The researchers said their work “provides a vivid demonstration of what can be achieved by integrating physics-based modeling and simulation, machine learning, and efficient implementation on the next-generation computational platform. It opens up a host of new exciting possibilities in applications to material science, chemistry, and biology. It also poses new challenges to the next-generation supercomputer for a better integration of machine learning and physical modeling. We believe that this work may represent a turning point in the history of high-performance computing, and it will have profound implications not only in the field of molecular simulation, but also in other areas of scientific computing.”
It also will have an impact as the world enters the exascale computing era, they wrote. There’s been rapid innovation in many-core architectures, memory bandwidth and other areas. However, the researchers wrote, such innovation “essentially requires a revisit of the scientific applications and a rethinking of the optimal data layout and MPI communication at an algorithmic level, rather than simply offloading computational intensive tasks. In this paper, the critical data layout in DeePMD is redesigned to increase the task granularity, then the entire DeePMD-kit code is parallelized and optimized to improve its scalability and efficiency on the GPU supercomputer Summit.

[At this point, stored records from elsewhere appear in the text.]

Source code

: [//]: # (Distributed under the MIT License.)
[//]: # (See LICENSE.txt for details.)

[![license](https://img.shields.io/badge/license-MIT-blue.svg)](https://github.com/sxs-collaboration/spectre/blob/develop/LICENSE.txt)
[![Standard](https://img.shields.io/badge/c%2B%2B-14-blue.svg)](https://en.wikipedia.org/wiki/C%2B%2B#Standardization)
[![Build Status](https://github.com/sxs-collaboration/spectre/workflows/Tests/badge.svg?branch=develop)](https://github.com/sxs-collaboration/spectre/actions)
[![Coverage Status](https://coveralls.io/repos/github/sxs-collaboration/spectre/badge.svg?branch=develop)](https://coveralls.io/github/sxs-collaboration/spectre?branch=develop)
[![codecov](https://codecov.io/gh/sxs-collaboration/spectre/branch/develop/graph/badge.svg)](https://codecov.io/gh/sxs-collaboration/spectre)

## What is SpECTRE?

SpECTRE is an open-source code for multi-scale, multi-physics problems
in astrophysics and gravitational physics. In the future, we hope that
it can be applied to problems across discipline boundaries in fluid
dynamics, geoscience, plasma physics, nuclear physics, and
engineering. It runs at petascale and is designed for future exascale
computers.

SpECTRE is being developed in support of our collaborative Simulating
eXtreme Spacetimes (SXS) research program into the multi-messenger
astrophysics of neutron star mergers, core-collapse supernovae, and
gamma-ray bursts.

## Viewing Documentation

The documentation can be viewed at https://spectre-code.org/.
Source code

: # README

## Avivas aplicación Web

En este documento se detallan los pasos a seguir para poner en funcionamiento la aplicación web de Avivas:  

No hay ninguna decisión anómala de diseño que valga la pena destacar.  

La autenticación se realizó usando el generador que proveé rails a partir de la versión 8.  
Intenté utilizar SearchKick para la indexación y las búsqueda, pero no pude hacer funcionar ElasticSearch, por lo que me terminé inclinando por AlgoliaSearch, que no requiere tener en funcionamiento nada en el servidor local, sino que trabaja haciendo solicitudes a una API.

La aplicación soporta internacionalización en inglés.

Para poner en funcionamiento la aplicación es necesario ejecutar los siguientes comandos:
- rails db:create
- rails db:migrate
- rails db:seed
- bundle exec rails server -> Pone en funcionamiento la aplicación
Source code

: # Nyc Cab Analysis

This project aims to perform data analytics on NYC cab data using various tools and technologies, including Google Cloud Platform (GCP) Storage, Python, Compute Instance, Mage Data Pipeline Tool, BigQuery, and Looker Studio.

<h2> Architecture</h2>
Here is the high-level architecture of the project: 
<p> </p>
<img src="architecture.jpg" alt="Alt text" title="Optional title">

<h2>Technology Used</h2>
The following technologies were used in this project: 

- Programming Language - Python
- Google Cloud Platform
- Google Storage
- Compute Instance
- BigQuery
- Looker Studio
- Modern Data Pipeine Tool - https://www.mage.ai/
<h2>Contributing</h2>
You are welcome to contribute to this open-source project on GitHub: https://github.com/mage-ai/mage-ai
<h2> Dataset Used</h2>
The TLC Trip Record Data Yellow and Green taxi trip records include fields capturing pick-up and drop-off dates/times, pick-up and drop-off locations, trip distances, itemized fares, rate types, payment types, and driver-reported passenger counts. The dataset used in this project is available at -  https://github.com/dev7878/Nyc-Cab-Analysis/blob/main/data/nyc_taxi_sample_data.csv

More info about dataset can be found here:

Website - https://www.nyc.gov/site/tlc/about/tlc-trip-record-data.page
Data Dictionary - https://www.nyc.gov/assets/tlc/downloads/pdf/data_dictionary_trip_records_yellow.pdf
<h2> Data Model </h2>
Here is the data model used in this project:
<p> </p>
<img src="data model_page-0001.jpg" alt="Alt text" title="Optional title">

The optimization strategy presented in this paper can also be applied to other many-core architectures.”
That includes converting it for the “Frontier” supercomputer, which will run the Heterogeneous-compute Interface for Portability (HIP) programming model, which will be based on GPUs from AMD. Frontier, which will be based on compute technologies from Cray (now owned by Hewlett Packard Enterprise following its $1.3 billion acquisition last year) and AMD.
The ACM said in a statement that those winning the Gordon Bell Prize need to show that their proposed algorithm can scale and run efficiently on the world’s most powerful supercomputers. This year’s winners “developed a highly optimized code (GPU Deep MD-Kit), which they successfully ran on the Summit supercomputer. The team’s GPU DeepMD-Kit efficiently scaled up to the entire Summit supercomputer, attaining 91 PFLOPS … in double precision (45.5 percent of the peak) and 162/275 PFLOPS in mixed-single/half precision,” it said.